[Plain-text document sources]
[Start of Attachment]

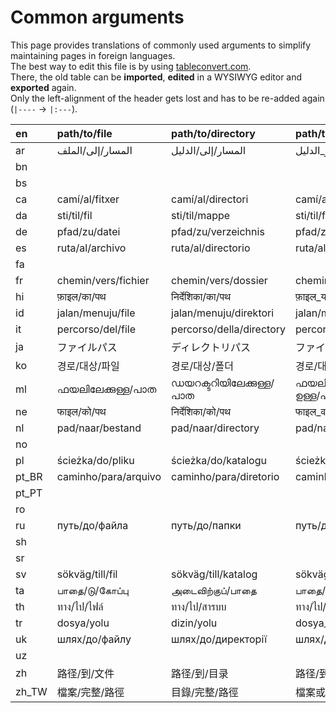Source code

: # Common arguments

This page provides translations of commonly used arguments to simplify maintaining pages in foreign languages.  
The best way to edit this file is by using [tableconvert.com](https://tableconvert.com/).  
There, the old table can be **imported**, **edited** in a WYSIWYG editor and **exported** again.  
Only the left-alignment of the header gets lost and has to be re-added again (`|----` → `|:---`).

| en    | path/to/file         | path/to/directory      | path/to/file_or_directory         | package   | username          |
|:------|:---------------------|:-----------------------|:----------------------------------|:----------|:------------------|
| ar    | المسار/إلى/الملف     | المسار/إلى/الدليل        | المسار/إلى/الملف_أو_الدليل           | حزمة          | اسم_المستخدم      |
| bn    |                      |                        |                                   |           |                   |
| bs    |                      |                        |                                   |           |                   |
| ca    | camí/al/fitxer       | camí/al/directori      | camí/al/fitxer_o_directori        | paquet    | nom_usuari        |
| da    | sti/til/fil          | sti/til/mappe          | sti/til/fil_eller_mappe           | pakke     | brugernavn        |
| de    | pfad/zu/datei        | pfad/zu/verzeichnis    | pfad/zu/datei_oder_verzeichnis    | paket     | benutzername      |
| es    | ruta/al/archivo      | ruta/al/directorio     | ruta/al/archivo_o_directorio      | paquete   | nombre_de_usuario |
| fa    |                      |                        |                                   |           |                   |
| fr    | chemin/vers/fichier  | chemin/vers/dossier    | chemin/vers/fichier_ou_dossier    | paquet    | nom_d_utilisateur |
| hi    | फ़ाइल/का/पथ            | निर्देशिका/का/पथ            | फ़ाइल_या_निर्देशिका/का/पथ                 | पैकेज      | उपयोगकर्ता_नाम         |
| id    | jalan/menuju/file    | jalan/menuju/direktori | jalan/menuju/file_atau_direktori  | paket     | nama_pengguna     |
| it    | percorso/del/file    | percorso/della/directory | percorso/del/file_o_directory     | pacchetto |                   |
| ja    | ファイルパス         | ディレクトリパス         | ファイルパスまたはディレクトリパス | パッケージ  | ユーザー名        |
| ko    | 경로/대상/파일        | 경로/대상/폴더          | 경로/대상/파일_또는_폴더           | 패키지    |  사용자 명        |
| ml    |ഫയലിലേക്കുള്ള/പാത   |ഡയറക്ടറിയിലേക്കുള്ള/പാത    |ഫയലിലേക്കോ_ഡയറക്ടറിയിലേക്കോ/ഉള്ള/പാത  |പാക്കേജ്    |ഉപയോക്തൃനാമം |
| ne    | फाइल/को/पथ            | निर्देशिका/को/पथ            | फाइल_वा_निर्देशिका/को/पथ                 | प्याकेज      | प्रयोगकर्ता_नाम        |
| nl    | pad/naar/bestand     | pad/naar/directory     | pad/naar/bestand_of_directory     |           |                   |
| no    |                      |                        |                                   |           |                   |
| pl    | ścieżka/do/pliku     | ścieżka/do/katalogu    | ścieżka/do/pliku_lub_katalogu     | pakiet    | nazwa_użytkownika |
| pt_BR | caminho/para/arquivo | caminho/para/diretorio | caminho/para/arquivo_ou_diretorio | pacote    | nome_do_usuario   |
| pt_PT |                      |                        |                                   |           |                   |
| ro    |                      |                        |                                   |           |                   |
| ru    | путь/до/файла        | путь/до/папки          | путь/до/файла_или_папки           | пакет     | имя_пользователя  |
| sh    |                      |                        |                                   |           |                   |
| sr    |                      |                        |                                   |           |                   |
| sv    | sökväg/till/fil      | sökväg/till/katalog    | sökväg/till/fil_eller_katalog     | paket     | användarnamn      |
| ta    |பாதை/டு/கோப்பு    |அடைவிற்குப்/பாதை   |பாதை/டு/கோப்பு_அல்லது_அடைவு|நிரல்தொகுப்பு|பயனர்ப்பெயர் |
| th    | ทาง/ไป/ไฟล์         | ทาง/ไป/สารบบ             | ทาง/ไป/สารบบหรือไฟล์                 | แพคเกจ        | ชื่อผู้ใช้        |
| tr    | dosya/yolu           | dizin/yolu             | dosya_veya_dizin/yolu             | paket     | kullanıcı_adı     |
| uk    | шлях/до/файлу        | шлях/до/директорії     | шлях/до/файлу_чи_директорії       | пакунок   | ім'я_користувача  |
| uz    |                      |                        |                                   |           |                   |
| zh    | 路径/到/文件         | 路径/到/目录           | 路径/到/文件或目录                | 包        | 用户名            |
| zh_TW | 檔案/完整/路徑       | 目錄/完整/路徑         | 檔案或目錄/完整/路徑              | 套件      | 使用者名稱        |
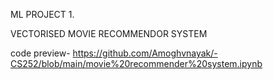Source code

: ML PROJECT 1.

VECTORISED MOVIE RECOMMENDOR SYSTEM 

code preview- https://github.com/Amoghvnayak/-CS252/blob/main/movie%20recommender%20system.ipynb
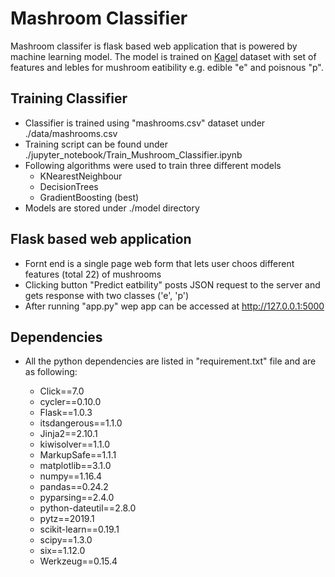 Mashroom Classifier
===================================

Mashroom classifer is flask based web application that is powered by machine learning model. The model is trained on [Kagel](https://www.kaggle.com/uciml/mushroom-classification) dataset with set of features and lebles for mushroom eatibility e.g. edible "e" and poisnous "p". 

## Training Classifier
* Classifier is trained using "mashrooms.csv" dataset under ./data/mashrooms.csv
* Training script can be found under ./jupyter_notebook/Train_Mushroom_Classifier.ipynb
* Following algorithms were used to train three different models
	- KNearestNeighbour
	- DecisionTrees
	- GradientBoosting (best)
* Models are stored under ./model directory

## Flask based web application
* Fornt end is a single page web form that lets user choos different features (total 22) of mushrooms
* Clicking button "Predict eatbility" posts JSON request to the server and gets response with two classes ('e', 'p')
* After running "app.py" wep app can be accessed at http://127.0.0.1:5000

## Dependencies
* All the python dependencies are listed in "requirement.txt" file and are as following:

	-	Click==7.0
	-	cycler==0.10.0
	-	Flask==1.0.3
	-	itsdangerous==1.1.0
	-	Jinja2==2.10.1
	-	kiwisolver==1.1.0
	-	MarkupSafe==1.1.1
	-	matplotlib==3.1.0
	-	numpy==1.16.4
	-	pandas==0.24.2
	-	pyparsing==2.4.0
	-	python-dateutil==2.8.0
	-	pytz==2019.1
	-	scikit-learn==0.19.1
	-	scipy==1.3.0
	-	six==1.12.0
	-	Werkzeug==0.15.4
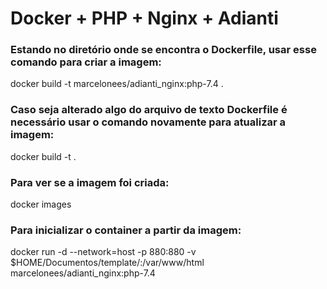 # Docker + PHP + Nginx + Adianti

### Estando no diretório onde se encontra o Dockerfile, usar esse comando para criar a imagem:

docker build -t marcelonees/adianti_nginx:php-7.4 .

### Caso seja alterado algo do arquivo de texto Dockerfile é necessário usar o comando novamente para atualizar a imagem:

docker build -t  .

### Para ver se a imagem foi criada:

docker images

### Para inicializar o container a partir da imagem:

docker run -d --network=host -p 880:880 -v $HOME/Documentos/template/:/var/www/html marcelonees/adianti_nginx:php-7.4

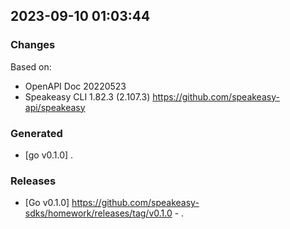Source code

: 

## 2023-09-10 01:03:44
### Changes
Based on:
- OpenAPI Doc 20220523 
- Speakeasy CLI 1.82.3 (2.107.3) https://github.com/speakeasy-api/speakeasy
### Generated
- [go v0.1.0] .
### Releases
- [Go v0.1.0] https://github.com/speakeasy-sdks/homework/releases/tag/v0.1.0 - .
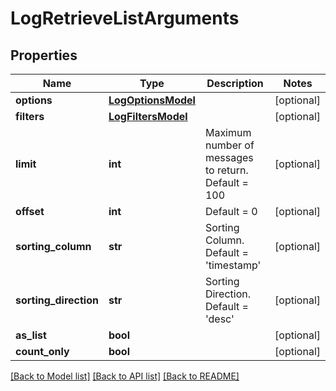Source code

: # LogRetrieveListArguments

## Properties
Name | Type | Description | Notes
------------ | ------------- | ------------- | -------------
**options** | [**LogOptionsModel**](LogOptionsModel.md) |  | [optional] 
**filters** | [**LogFiltersModel**](LogFiltersModel.md) |  | [optional] 
**limit** | **int** | Maximum number of messages to return. Default &#x3D; 100 | [optional] 
**offset** | **int** | Default &#x3D; 0 | [optional] 
**sorting_column** | **str** | Sorting Column. Default &#x3D; &#39;timestamp&#39; | [optional] 
**sorting_direction** | **str** | Sorting Direction. Default &#x3D; &#39;desc&#39; | [optional] 
**as_list** | **bool** |  | [optional] 
**count_only** | **bool** |  | [optional] 

[[Back to Model list]](../README.md#documentation-for-models) [[Back to API list]](../README.md#documentation-for-api-endpoints) [[Back to README]](../README.md)


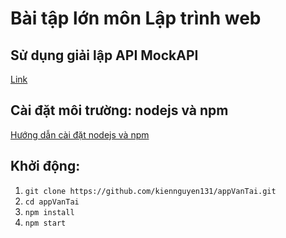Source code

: # Bài tập lớn môn Lập trình web

## Sử dụng giải lập API MockAPI
[Link](https://mockapi.io/projects/5fa6d9b7085bf700163de913)

## Cài đặt môi trường: nodejs và npm
[Hướng dẫn cài đặt nodejs và npm](https://stackjava.com/nodejs/huong-dan-cai-dat-cau-hinh-nodejs-npm-tren-windows.html)

## Khởi động:
1. `git clone https://github.com/kiennguyen131/appVanTai.git `
2. `cd appVanTai`
3. `npm install`
4. `npm start`
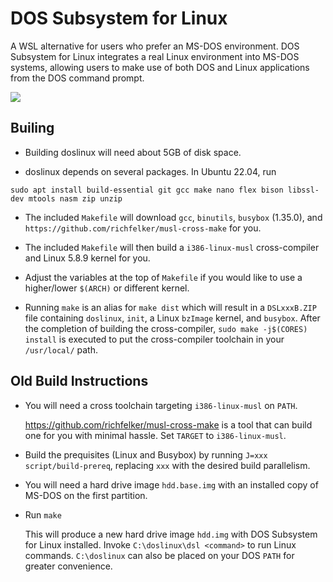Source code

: # DOS Subsystem for Linux

A WSL alternative for users who prefer an MS-DOS environment. DOS Subsystem for Linux integrates a real Linux environment into MS-DOS systems, allowing users to make use of both DOS and Linux applications from the DOS command prompt.

![](https://user-images.githubusercontent.com/179065/178898715-7e30135c-7afd-4f37-83cc-cf49a4d46d79.gif)

## Builing
* Building doslinux will need about 5GB of disk space.

* doslinux depends on several packages.  In Ubuntu 22.04, run

`sudo apt install build-essential git gcc make nano flex bison libssl-dev mtools nasm zip unzip`

* The included `Makefile` will download `gcc`, `binutils`, `busybox` (1.35.0), and `https://github.com/richfelker/musl-cross-make` for you.

* The included `Makefile` will then build a `i386-linux-musl` cross-compiler and Linux 5.8.9 kernel for you.

* Adjust the variables at the top of `Makefile` if you would like to use a higher/lower `$(ARCH)` or different kernel.

* Running `make` is an alias for `make dist` which will result in a `DSLxxxB.ZIP` file containing `doslinux`, `init`, a Linux `bzImage` kernel, and `busybox`.  After the completion of building the cross-compiler, `sudo make -j$(CORES) install` is executed to put the cross-compiler toolchain in your `/usr/local/` path.

## Old Build Instructions

* You will need a cross toolchain targeting `i386-linux-musl` on `PATH`.

  https://github.com/richfelker/musl-cross-make is a tool that can build one for you with minimal hassle. Set `TARGET` to `i386-linux-musl`.

* Build the prequisites (Linux and Busybox) by running `J=xxx script/build-prereq`, replacing `xxx` with the desired build parallelism.

* You will need a hard drive image `hdd.base.img` with an installed copy of MS-DOS on the first partition.

* Run `make`

  This will produce a new hard drive image `hdd.img` with DOS Subsystem for Linux installed. Invoke `C:\doslinux\dsl <command>` to run Linux commands. `C:\doslinux` can also be placed on your DOS `PATH` for greater convenience.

[End of Attachment]

◆ **WORK ITEM**:
Wherever "need" turns up in the records, copy the whole line.

◆ **YOUR RESPONSE**:
* Building doslinux will need about 5GB of disk space.
* You will need a cross toolchain targeting `i386-linux-musl` on `PATH`.
* You will need a hard drive image `hdd.base.img` with an installed copy of MS-DOS on the first partition.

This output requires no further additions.